**WHAT YOU HAVE TO DO:** What you produce should be every line from the data that includes "begin".

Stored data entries

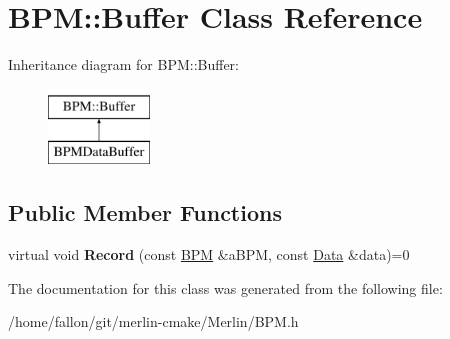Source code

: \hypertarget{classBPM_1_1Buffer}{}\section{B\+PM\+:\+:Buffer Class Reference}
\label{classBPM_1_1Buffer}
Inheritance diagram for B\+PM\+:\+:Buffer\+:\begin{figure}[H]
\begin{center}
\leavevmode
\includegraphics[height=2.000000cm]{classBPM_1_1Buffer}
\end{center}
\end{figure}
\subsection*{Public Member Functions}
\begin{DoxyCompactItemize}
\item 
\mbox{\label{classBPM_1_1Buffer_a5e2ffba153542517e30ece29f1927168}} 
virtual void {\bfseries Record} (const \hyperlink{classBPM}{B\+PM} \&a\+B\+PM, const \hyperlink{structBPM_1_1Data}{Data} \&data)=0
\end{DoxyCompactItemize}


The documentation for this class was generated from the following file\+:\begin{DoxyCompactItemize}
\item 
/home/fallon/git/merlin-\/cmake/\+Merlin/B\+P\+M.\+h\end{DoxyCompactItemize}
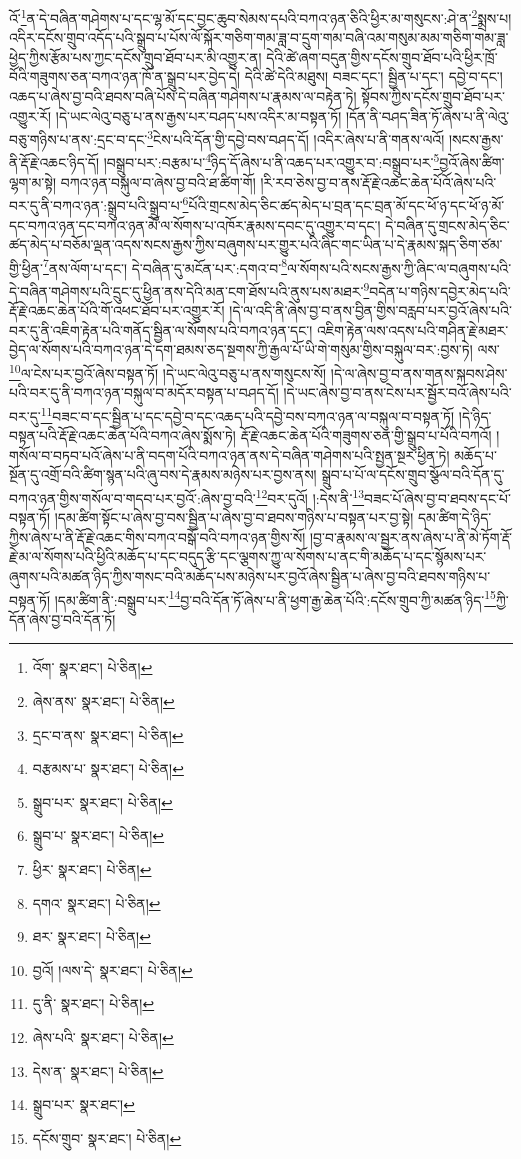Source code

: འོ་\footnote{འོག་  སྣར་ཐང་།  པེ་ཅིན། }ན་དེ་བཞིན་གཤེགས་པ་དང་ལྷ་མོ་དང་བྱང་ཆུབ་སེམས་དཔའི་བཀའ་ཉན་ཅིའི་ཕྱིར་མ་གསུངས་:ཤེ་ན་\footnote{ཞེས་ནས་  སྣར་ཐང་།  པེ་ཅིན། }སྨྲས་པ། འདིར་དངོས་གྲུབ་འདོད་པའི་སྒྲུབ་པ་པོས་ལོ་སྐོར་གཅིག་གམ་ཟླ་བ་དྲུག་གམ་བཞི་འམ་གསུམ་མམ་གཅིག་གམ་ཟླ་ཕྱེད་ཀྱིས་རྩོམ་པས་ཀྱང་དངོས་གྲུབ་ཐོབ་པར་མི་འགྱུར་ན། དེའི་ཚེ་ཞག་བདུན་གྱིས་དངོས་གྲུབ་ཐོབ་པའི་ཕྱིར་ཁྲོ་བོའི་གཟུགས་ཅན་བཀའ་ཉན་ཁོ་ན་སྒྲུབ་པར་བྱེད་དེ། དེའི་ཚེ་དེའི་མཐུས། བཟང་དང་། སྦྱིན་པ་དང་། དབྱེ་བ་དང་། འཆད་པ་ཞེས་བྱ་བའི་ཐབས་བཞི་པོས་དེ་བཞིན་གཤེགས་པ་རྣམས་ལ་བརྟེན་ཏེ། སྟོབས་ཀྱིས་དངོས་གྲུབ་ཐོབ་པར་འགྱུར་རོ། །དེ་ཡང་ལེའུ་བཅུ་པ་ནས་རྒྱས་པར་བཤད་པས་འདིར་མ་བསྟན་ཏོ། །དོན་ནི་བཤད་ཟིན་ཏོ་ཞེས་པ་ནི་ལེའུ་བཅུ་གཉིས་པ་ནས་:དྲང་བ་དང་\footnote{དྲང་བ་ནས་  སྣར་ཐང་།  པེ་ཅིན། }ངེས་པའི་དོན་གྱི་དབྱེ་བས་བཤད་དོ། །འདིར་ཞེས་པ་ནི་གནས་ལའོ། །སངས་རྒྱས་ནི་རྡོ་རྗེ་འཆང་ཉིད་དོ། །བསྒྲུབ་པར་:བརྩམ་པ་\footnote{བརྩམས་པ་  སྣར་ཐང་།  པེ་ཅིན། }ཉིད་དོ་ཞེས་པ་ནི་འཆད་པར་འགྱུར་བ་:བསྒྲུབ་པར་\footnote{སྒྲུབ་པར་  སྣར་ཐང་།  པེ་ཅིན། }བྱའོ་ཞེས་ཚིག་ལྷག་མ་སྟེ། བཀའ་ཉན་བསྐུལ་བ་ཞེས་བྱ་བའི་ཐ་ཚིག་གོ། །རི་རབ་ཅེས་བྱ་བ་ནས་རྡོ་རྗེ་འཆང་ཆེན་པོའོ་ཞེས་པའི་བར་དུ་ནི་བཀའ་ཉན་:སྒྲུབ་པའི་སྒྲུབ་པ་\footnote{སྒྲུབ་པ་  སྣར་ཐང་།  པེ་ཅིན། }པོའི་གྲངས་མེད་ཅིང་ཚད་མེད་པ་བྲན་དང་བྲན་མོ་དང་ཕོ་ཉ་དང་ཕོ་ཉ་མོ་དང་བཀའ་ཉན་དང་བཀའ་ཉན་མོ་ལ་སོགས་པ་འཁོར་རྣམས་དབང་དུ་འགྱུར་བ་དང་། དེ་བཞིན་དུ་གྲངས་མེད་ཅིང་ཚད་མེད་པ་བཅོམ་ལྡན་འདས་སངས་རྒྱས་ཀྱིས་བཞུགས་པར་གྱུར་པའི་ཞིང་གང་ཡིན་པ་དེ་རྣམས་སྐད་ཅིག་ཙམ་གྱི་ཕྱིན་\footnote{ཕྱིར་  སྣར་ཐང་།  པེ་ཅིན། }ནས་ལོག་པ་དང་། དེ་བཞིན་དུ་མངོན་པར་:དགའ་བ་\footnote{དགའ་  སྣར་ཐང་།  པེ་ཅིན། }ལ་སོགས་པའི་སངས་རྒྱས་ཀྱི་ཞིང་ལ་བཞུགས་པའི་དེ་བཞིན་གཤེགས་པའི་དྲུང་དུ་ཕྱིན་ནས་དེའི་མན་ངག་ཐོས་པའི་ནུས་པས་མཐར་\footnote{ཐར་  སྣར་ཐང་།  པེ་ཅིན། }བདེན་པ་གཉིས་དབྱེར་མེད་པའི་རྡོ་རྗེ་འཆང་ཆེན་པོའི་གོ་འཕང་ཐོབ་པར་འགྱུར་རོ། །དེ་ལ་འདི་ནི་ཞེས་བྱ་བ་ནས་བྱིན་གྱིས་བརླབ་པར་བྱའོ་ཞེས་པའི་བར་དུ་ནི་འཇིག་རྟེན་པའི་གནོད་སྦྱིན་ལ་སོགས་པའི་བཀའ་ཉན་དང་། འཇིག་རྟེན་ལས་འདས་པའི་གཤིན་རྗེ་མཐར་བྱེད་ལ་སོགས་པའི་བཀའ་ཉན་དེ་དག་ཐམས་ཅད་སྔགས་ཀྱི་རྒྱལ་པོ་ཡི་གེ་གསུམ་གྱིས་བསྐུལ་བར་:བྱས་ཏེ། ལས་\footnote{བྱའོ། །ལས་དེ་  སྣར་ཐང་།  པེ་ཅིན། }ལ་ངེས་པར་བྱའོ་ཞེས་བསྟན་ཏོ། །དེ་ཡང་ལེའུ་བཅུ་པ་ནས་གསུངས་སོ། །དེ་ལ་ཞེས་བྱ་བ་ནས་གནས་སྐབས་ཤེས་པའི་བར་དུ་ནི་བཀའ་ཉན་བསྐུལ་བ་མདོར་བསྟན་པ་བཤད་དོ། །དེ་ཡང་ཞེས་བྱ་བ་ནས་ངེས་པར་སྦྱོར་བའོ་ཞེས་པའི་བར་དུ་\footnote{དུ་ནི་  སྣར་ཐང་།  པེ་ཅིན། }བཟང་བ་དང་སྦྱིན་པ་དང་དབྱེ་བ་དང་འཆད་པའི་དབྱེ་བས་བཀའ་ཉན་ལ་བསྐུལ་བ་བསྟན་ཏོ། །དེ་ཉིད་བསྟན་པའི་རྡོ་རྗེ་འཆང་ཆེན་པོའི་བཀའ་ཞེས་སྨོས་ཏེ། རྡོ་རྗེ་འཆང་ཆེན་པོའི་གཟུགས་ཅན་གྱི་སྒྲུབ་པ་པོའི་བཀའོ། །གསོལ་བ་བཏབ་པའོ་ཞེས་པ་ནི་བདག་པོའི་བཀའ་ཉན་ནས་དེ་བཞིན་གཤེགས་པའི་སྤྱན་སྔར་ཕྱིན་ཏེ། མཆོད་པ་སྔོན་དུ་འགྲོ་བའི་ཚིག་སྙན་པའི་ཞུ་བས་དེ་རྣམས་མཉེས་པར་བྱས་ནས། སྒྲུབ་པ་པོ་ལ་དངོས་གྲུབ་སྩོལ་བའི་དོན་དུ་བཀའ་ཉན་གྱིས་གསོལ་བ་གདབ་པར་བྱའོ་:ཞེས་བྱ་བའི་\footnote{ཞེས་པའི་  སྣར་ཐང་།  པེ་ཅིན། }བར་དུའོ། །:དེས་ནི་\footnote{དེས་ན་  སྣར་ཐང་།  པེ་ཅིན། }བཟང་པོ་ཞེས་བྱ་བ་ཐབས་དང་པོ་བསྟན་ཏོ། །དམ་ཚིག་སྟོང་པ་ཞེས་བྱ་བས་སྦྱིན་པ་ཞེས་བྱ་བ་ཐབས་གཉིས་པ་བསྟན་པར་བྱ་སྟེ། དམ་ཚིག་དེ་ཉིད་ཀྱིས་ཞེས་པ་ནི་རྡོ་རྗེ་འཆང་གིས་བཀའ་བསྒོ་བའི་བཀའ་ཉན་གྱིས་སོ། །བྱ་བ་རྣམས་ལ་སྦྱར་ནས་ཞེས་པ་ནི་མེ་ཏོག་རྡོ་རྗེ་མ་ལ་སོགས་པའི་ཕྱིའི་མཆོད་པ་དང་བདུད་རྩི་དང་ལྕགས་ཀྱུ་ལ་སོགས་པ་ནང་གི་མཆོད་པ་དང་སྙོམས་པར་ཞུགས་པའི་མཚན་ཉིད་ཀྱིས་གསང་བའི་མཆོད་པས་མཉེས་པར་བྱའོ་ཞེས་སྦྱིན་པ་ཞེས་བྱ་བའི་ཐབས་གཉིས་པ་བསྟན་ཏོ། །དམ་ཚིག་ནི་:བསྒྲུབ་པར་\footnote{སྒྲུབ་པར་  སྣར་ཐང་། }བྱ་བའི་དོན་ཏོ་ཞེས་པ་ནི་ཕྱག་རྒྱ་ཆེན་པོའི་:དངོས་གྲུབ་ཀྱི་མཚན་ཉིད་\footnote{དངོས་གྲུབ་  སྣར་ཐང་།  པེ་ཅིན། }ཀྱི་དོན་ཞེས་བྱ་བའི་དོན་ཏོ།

**ANSWER BELOW:**
Inheritance diagram for B\+PM\+:\+:Buffer\+:\begin{figure}[H]
\begin{center}
\begin{DoxyCompactItemize}
The documentation for this class was generated from the following file\+:\begin{DoxyCompactItemize}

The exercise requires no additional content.